そもそも麻痺毒なんだから、痛みも感じないんだけどね。
布にドス黒い液体を指先ほど塗り、それを傷口にあてて包帯を巻く。
「これでよし。わたしにできることはここまでだ」
「ありがとうございます」
リアンは体を起こし礼を言う。
あたしとウィルも礼を言った。
こうなった原因はあたしにある。
責められても、言い訳のしようがない。
「帰ろう…」
ウィルが静かに言った。
「そうだろう?ヴァネッサ」
「ああ…そうだね…」
「嫌…私は王都へ行く」
リアンは両手を握りしめる。
「リアン、無理だよ。こんな状態でどうするんだ」
「ヴァネッサは最後までやり遂げろって言った」
確かに言ったけど。
「怪我をしていなかったらの話じゃないか。こうなったら、まずは帰らないと…。ヴァネッサ、君からも言ってよ」
「ウィル。帰るのも大変なんだよ」
ここからシュナイツに帰るのは厳しい。
来た道を引き返せば、賊がいるだろう。
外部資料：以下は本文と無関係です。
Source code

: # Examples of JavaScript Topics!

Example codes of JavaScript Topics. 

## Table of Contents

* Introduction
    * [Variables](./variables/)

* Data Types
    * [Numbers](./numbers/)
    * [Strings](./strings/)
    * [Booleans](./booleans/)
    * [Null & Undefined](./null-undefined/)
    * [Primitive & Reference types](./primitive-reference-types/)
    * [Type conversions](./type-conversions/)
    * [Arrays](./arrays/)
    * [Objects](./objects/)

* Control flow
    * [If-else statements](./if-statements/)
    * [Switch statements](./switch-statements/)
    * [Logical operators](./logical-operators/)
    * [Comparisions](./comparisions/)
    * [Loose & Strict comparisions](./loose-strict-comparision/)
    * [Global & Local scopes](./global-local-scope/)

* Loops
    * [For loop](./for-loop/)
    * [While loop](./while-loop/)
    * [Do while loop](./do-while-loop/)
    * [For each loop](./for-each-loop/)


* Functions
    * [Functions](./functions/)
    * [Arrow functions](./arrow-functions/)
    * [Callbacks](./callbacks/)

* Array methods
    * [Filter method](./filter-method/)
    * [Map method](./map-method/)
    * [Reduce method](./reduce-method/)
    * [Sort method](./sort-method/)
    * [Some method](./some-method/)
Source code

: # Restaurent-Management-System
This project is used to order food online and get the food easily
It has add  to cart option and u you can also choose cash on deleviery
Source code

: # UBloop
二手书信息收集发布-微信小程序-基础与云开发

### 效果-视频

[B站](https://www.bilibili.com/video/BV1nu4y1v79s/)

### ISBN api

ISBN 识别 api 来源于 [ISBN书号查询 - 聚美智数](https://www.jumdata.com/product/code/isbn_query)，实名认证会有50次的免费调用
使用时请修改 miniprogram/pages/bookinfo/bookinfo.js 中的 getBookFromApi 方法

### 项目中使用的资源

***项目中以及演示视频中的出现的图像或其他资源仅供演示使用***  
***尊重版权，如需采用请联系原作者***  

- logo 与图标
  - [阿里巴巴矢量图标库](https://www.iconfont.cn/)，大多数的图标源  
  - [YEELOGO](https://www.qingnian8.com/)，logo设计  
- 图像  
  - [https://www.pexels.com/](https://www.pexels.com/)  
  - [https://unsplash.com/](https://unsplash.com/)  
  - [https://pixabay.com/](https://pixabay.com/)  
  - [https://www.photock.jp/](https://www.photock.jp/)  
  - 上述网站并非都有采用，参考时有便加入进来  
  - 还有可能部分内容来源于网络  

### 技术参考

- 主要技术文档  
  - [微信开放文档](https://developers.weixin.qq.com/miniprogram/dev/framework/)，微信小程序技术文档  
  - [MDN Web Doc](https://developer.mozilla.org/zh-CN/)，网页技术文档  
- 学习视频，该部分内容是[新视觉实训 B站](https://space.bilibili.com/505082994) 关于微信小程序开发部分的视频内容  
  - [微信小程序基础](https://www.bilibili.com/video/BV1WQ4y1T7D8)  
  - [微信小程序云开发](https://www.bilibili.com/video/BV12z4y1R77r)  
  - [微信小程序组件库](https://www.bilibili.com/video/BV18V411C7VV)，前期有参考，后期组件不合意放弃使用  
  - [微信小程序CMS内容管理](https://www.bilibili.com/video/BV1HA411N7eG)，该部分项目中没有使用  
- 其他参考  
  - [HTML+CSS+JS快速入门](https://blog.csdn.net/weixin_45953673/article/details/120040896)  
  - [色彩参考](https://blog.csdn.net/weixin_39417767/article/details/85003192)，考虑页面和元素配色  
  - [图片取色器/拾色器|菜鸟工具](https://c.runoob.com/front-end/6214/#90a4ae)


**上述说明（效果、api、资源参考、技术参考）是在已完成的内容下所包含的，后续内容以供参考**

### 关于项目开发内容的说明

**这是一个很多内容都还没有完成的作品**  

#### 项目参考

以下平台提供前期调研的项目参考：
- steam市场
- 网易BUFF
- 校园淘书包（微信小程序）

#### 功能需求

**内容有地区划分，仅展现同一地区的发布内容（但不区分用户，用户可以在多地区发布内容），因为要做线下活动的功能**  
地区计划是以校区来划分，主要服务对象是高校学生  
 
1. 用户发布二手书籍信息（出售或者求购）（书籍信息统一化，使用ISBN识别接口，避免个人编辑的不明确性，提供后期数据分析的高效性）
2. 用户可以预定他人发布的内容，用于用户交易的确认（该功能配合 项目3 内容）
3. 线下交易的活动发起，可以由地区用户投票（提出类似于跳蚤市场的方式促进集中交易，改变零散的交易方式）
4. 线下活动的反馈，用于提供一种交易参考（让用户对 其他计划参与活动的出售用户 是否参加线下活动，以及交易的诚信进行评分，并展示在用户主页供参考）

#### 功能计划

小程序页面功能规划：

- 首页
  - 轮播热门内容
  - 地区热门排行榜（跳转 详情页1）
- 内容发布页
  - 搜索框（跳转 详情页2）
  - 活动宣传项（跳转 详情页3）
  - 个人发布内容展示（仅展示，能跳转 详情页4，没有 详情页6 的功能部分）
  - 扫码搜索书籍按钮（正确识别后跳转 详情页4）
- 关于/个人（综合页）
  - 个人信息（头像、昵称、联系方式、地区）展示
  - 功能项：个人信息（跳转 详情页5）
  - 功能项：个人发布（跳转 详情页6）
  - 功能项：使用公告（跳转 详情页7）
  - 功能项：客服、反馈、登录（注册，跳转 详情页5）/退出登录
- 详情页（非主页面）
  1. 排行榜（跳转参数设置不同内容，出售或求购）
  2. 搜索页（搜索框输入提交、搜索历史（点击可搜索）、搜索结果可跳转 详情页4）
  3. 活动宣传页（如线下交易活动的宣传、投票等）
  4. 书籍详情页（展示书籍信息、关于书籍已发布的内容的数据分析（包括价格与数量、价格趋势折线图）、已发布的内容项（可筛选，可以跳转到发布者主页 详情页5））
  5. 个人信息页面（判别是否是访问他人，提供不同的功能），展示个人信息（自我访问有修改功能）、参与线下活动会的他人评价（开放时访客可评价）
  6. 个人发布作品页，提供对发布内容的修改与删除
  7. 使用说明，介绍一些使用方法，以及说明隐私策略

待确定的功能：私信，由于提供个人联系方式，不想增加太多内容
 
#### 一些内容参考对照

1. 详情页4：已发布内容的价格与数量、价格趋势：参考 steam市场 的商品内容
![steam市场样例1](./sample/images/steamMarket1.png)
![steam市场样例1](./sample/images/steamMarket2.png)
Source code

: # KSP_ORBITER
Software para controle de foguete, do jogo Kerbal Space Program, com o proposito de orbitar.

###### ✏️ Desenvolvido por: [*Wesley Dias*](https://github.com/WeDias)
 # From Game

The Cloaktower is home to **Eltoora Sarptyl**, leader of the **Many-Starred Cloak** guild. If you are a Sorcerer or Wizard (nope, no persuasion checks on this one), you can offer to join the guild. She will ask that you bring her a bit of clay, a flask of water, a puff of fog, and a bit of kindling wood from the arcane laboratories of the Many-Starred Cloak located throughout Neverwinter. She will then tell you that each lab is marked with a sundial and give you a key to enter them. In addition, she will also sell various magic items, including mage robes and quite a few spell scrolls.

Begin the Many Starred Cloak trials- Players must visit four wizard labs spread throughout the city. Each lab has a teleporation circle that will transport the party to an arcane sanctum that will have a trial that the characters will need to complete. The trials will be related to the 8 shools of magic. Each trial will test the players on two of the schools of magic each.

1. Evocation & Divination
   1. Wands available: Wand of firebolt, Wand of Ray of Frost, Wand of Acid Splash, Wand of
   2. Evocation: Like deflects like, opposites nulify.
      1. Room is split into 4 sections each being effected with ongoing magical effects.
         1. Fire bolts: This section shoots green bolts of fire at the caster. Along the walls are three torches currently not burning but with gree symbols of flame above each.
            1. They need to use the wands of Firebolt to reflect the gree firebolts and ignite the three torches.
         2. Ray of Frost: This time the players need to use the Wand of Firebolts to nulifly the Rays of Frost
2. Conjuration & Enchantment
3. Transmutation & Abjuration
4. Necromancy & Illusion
しかしレスター達は帰してしまった。
ここの警備隊はいるが心もとない。
ポロッサ経由でも崖崩れで道は塞がっている。何時直るかはわからない。
こっちも賊がいる可能性はある。
「ポロッサで待てばいい」
待つにしたって金がかかる
「竜の鱗を持って来てる。あれを売れば…」
買ってくれる人がいればの話。こんな田舎で1万ルグをポンと出せる人はいないと思う。これはウィル自身が言っていた。
かと言ってリアンを連れて王都へ行くの厳しい。
「参ったね…」
「私が行くって言ったら行くのよ」
「だから、リアン…」
二人は喧嘩を始める。
「先生、リアンはすぐ動かしても大丈夫?」
「ああ…大丈夫だと思う。が、正直を言えば、もう少し経過を診たい」
先生は腕で組んで、リアンを見る。
「短時間で治るもんじゃないんでしょ?」
「そうだが、症状が悪化する可能性は捨てきれない」
なるほど。
「じゃあ、もう少しここに居させてもらうよ」
「ああ」
あたしは戸口へ向かう。
「ヴァネッサ、待ってくれ」
「何?」
「どうするんだ?まさか王都に行く気じゃ…」
「判断する時間を頂戴」
そうため息交じりに言って外へ出た。